**TASK BRIEF:**
Scan the data below for the string "vídeo". Copy every line where it appears.

[Excerpts from a dataset]

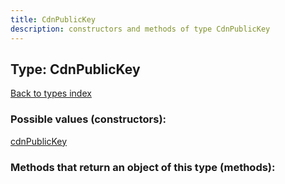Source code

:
 ```yaml
---
title: CdnPublicKey
description: constructors and methods of type CdnPublicKey
---
```

## Type: CdnPublicKey  
[Back to types index](index.md)



### Possible values (constructors):

[cdnPublicKey](../constructors/cdnPublicKey.md)  



### Methods that return an object of this type (methods):



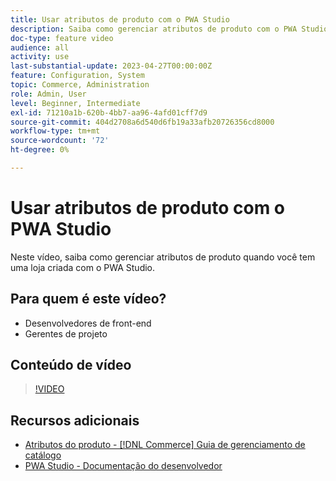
 ```yaml
---
title: Usar atributos de produto com o PWA Studio
description: Saiba como gerenciar atributos de produto com o PWA Studio.
doc-type: feature video
audience: all
activity: use
last-substantial-update: 2023-04-27T00:00:00Z
feature: Configuration, System
topic: Commerce, Administration
role: Admin, User
level: Beginner, Intermediate
exl-id: 71210a1b-620b-4bb7-aa96-4afd01cff7d9
source-git-commit: 404d2708a6d540d6fb19a33afb20726356cd8000
workflow-type: tm+mt
source-wordcount: '72'
ht-degree: 0%

---
```


# Usar atributos de produto com o PWA Studio

Neste vídeo, saiba como gerenciar atributos de produto quando você tem uma loja criada com o PWA Studio.

## Para quem é este vídeo?

- Desenvolvedores de front-end
- Gerentes de projeto

## Conteúdo de vídeo

>[!VIDEO](https://video.tv.adobe.com/v/343788?quality=12&learn=on)

## Recursos adicionais

- [Atributos do produto - [!DNL Commerce] Guia de gerenciamento de catálogo](https://experienceleague.adobe.com/docs/commerce-admin/catalog/product-attributes/product-attributes.html)
- [PWA Studio - Documentação do desenvolvedor](https://developer.adobe.com/commerce/pwa-studio/)
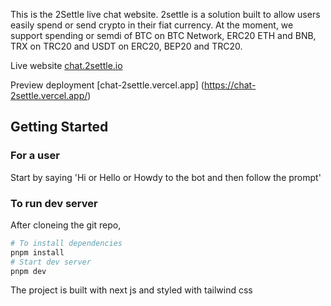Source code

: This is the 2Settle live chat website.
2settle is a solution built to allow users easily spend or send crypto in their fiat currency. At the moment, we support spending or semdi of BTC on BTC Network, ERC20 ETH and BNB, TRX on TRC20 and USDT on ERC20, BEP20 and TRC20.

Live website [chat.2settle.io](https://chat.2settle.io/)

Preview deployment [chat-2settle.vercel.app] (https://chat-2settle.vercel.app/)


## Getting Started

### For a user
Start by saying 'Hi or Hello or Howdy to the bot and then follow the prompt'

### To run dev server

After cloneing the git repo, 
```bash
# To install dependencies
pnpm install 
# Start dev server
pnpm dev
```

The project is built with next js and styled with tailwind css
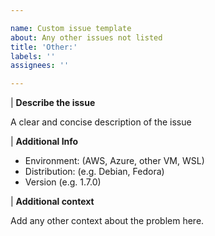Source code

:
 ```yaml
---

name: Custom issue template
about: Any other issues not listed
title: 'Other:'
labels: ''
assignees: ''

---
```


<!-- For security issues, please follow the reporting process described
     in /docs/SECURITY.md instead, which enables private reporting. -->

| **Describe the issue**

A clear and concise description of the issue

| **Additional Info**

- Environment: (AWS, Azure, other VM, WSL)
- Distribution: (e.g. Debian, Fedora)
- Version (e.g. 1.7.0)

| **Additional context**

Add any other context about the problem here.
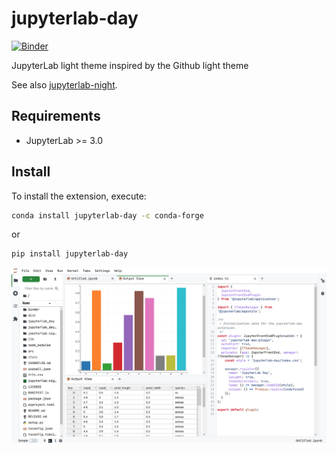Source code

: # jupyterlab-day

[![Binder](https://mybinder.org/badge_logo.svg)](https://mybinder.org/v2/gh/martinRenou/jupyterlab-day/main?urlpath=lab)

JupyterLab light theme inspired by the Github light theme

See also [jupyterlab-night](https://github.com/martinRenou/jupyterlab-night).

## Requirements

- JupyterLab >= 3.0

## Install

To install the extension, execute:

```bash
conda install jupyterlab-day -c conda-forge
```

or

```bash
pip install jupyterlab-day
```

![jupyterlab-day](jupyterlab-day.png)
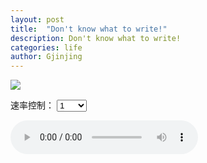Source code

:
 ```yaml
---
layout: post
title:  "Don't know what to write!"
description: Don't know what to write!
categories: life
author: Gjinjing
---
```


![]({{site.baseurl}}/images/lost-1.jpg)
<p>
  <span>速率控制：</span>
  <select id="select" onchange="changeRate()">
     <option value="1" selected>1</option>
     <option value="0.5">0.5</option>
     <option value="0.75">0.75</option>
     <option value="2">2</option>
  </select>
</p>
<audio src="../music/crossaline.mp3" controls id="audio"></audio>
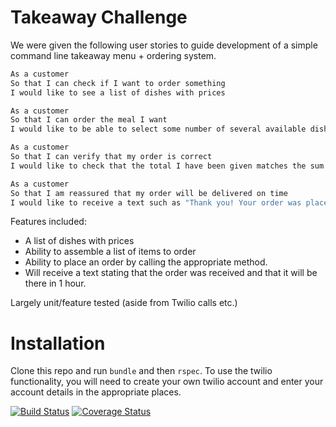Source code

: Takeaway Challenge 
==================

We were given the following user stories to guide development of a simple command line takeaway menu + ordering system.

```sh
As a customer
So that I can check if I want to order something
I would like to see a list of dishes with prices

As a customer
So that I can order the meal I want
I would like to be able to select some number of several available dishes

As a customer
So that I can verify that my order is correct
I would like to check that the total I have been given matches the sum of the various dishes in my order

As a customer
So that I am reassured that my order will be delivered on time
I would like to receive a text such as "Thank you! Your order was placed and will be delivered before 18:52" after I have ordered
```

Features included:

* A list of dishes with prices
* Ability to assemble a list of items to order
* Ability to place an order by calling the appropriate method.
* Will receive a text stating that the order was received and that it will be there in 1 hour.

Largely unit/feature tested (aside from Twilio calls etc.)

# Installation

Clone this repo and run ```bundle``` and then ```rspec```. To use the twilio functionality, you will need to create your own twilio account and enter your account details in the appropriate places.

[![Build Status](https://travis-ci.org/makersacademy/takeaway-challenge.svg?branch=master)](https://travis-ci.org/makersacademy/takeaway-challenge)
[![Coverage Status](https://coveralls.io/repos/makersacademy/takeaway-challenge/badge.png)](https://coveralls.io/r/makersacademy/takeaway-challenge)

**SOLUTION TO THE EXERCISE:**
Neste vídeo, saiba como gerenciar atributos de produto quando você tem uma loja criada com o PWA Studio.
## Para quem é este vídeo?
## Conteúdo de vídeo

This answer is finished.